AIM OF THE EXERCISE:
Word for word, restate the line containing "Azure Meta Service Brokers" and all the lines that come after it in the entries below. Include nothing from before it.

***** EXTRACTED RECORDS

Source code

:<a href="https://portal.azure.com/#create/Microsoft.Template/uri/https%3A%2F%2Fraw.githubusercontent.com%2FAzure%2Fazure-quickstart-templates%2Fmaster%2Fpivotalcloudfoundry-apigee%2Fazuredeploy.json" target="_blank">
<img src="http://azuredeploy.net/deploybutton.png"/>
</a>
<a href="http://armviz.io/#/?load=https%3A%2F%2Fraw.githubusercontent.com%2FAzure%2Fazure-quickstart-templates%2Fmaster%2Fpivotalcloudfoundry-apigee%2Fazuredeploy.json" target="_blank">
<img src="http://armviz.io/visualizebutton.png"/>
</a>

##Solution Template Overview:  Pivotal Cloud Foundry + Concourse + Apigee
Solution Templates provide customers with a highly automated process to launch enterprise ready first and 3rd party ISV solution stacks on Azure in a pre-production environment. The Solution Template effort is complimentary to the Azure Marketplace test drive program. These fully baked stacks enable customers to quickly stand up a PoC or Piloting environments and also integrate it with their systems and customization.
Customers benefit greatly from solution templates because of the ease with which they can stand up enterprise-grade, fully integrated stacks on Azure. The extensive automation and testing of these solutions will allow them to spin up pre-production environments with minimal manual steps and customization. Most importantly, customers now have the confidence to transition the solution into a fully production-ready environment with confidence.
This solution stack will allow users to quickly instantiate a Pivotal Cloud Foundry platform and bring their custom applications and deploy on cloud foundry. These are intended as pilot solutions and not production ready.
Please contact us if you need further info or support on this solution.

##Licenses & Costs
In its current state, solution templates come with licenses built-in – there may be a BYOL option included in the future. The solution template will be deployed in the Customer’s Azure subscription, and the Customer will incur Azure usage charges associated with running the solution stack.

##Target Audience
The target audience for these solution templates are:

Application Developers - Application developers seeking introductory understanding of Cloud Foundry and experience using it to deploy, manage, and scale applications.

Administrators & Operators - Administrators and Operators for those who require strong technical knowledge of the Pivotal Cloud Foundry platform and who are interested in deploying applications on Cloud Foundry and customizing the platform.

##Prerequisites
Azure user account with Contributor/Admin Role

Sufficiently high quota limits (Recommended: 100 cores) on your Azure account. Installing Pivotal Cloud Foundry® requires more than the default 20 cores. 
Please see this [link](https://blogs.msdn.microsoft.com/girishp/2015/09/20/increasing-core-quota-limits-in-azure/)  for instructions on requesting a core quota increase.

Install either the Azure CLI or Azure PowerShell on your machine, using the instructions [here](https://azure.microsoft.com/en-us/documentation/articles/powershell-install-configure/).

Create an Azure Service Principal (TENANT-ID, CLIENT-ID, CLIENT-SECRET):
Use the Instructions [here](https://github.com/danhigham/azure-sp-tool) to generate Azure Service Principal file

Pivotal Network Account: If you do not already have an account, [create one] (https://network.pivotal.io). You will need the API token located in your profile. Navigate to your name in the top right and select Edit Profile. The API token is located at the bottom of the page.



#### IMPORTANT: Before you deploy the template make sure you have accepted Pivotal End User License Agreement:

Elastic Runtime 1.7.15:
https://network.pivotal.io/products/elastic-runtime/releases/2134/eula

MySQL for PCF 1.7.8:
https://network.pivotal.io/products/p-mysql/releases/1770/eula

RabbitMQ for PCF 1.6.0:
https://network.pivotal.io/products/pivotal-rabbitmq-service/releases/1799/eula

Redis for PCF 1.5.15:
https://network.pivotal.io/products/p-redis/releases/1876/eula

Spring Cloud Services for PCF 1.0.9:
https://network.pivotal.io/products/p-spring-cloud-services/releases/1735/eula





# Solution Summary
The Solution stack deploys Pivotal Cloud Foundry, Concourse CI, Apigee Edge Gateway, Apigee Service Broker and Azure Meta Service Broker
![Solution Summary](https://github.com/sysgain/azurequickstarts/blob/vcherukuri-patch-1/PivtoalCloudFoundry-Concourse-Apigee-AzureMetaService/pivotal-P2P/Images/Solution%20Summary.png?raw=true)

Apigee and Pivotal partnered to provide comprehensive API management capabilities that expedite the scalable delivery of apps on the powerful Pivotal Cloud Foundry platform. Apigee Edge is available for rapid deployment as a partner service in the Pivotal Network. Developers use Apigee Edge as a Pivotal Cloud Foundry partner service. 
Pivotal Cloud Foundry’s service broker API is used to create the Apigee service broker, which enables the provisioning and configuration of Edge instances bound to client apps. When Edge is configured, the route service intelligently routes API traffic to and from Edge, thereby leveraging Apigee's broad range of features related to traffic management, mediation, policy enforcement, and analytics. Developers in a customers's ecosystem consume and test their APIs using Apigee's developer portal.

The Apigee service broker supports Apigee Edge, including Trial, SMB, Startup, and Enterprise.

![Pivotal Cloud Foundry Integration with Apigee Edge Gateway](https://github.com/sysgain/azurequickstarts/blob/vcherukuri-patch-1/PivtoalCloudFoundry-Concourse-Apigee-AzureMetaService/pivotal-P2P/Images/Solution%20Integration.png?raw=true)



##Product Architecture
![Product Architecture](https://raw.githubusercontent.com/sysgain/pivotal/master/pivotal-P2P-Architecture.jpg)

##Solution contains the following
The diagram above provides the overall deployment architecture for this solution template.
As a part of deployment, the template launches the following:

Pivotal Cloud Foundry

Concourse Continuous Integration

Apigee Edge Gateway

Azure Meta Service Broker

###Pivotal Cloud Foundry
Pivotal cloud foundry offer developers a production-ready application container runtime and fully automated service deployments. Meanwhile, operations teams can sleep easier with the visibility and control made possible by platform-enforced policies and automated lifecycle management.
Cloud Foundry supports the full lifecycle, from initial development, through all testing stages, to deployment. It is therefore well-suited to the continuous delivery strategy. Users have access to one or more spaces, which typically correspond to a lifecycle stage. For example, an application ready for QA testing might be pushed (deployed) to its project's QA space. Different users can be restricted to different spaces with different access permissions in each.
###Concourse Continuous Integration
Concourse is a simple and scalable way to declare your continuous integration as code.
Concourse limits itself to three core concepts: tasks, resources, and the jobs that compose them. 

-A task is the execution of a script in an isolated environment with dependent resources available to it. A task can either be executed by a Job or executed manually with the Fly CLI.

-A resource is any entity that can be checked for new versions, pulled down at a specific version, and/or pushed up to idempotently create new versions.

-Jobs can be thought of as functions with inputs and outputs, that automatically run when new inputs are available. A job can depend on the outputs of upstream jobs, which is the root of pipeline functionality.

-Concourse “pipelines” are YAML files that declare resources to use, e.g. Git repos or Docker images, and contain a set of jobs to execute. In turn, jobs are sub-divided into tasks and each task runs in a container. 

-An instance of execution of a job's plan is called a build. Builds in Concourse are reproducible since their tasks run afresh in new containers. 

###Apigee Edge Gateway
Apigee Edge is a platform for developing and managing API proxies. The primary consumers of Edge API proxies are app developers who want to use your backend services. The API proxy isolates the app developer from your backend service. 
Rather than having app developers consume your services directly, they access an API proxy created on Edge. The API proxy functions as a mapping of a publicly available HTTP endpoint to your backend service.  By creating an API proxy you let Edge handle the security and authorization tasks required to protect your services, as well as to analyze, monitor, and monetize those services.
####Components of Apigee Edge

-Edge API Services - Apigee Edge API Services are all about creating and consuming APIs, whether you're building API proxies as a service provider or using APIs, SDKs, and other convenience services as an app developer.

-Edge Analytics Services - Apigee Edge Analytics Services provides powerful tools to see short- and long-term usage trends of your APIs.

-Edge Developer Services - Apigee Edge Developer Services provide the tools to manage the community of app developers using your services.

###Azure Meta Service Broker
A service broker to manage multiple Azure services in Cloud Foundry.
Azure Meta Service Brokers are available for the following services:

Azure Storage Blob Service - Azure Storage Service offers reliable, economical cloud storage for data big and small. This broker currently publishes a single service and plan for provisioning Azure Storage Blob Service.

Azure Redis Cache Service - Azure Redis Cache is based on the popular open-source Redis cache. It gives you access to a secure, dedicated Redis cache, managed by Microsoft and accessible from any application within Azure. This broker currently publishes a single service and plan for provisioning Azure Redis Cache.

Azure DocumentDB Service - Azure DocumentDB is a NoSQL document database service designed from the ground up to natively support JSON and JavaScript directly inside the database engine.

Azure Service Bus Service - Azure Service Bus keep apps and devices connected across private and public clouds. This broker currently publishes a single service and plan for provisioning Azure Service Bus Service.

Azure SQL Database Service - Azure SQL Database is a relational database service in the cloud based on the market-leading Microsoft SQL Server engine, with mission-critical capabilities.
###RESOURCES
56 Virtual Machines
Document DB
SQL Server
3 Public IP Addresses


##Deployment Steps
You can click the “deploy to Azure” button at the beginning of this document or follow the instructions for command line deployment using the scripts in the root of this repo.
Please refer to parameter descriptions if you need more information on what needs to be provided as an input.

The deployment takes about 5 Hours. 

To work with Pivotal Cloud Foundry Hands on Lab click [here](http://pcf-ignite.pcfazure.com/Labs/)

**********

RESULT OF THIS EXERCISE:
Azure Meta Service Brokers are available for the following services:

Azure Storage Blob Service - Azure Storage Service offers reliable, economical cloud storage for data big and small. This broker currently publishes a single service and plan for provisioning Azure Storage Blob Service.

Azure Redis Cache Service - Azure Redis Cache is based on the popular open-source Redis cache. It gives you access to a secure, dedicated Redis cache, managed by Microsoft and accessible from any application within Azure. This broker currently publishes a single service and plan for provisioning Azure Redis Cache.

Azure DocumentDB Service - Azure DocumentDB is a NoSQL document database service designed from the ground up to natively support JSON and JavaScript directly inside the database engine.

Azure Service Bus Service - Azure Service Bus keep apps and devices connected across private and public clouds. This broker currently publishes a single service and plan for provisioning Azure Service Bus Service.

Azure SQL Database Service - Azure SQL Database is a relational database service in the cloud based on the market-leading Microsoft SQL Server engine, with mission-critical capabilities.
###RESOURCES
56 Virtual Machines
Document DB
SQL Server
3 Public IP Addresses


##Deployment Steps
You can click the “deploy to Azure” button at the beginning of this document or follow the instructions for command line deployment using the scripts in the root of this repo.
Please refer to parameter descriptions if you need more information on what needs to be provided as an input.

The deployment takes about 5 Hours. 

To work with Pivotal Cloud Foundry Hands on Lab click [here](http://pcf-ignite.pcfazure.com/Labs/)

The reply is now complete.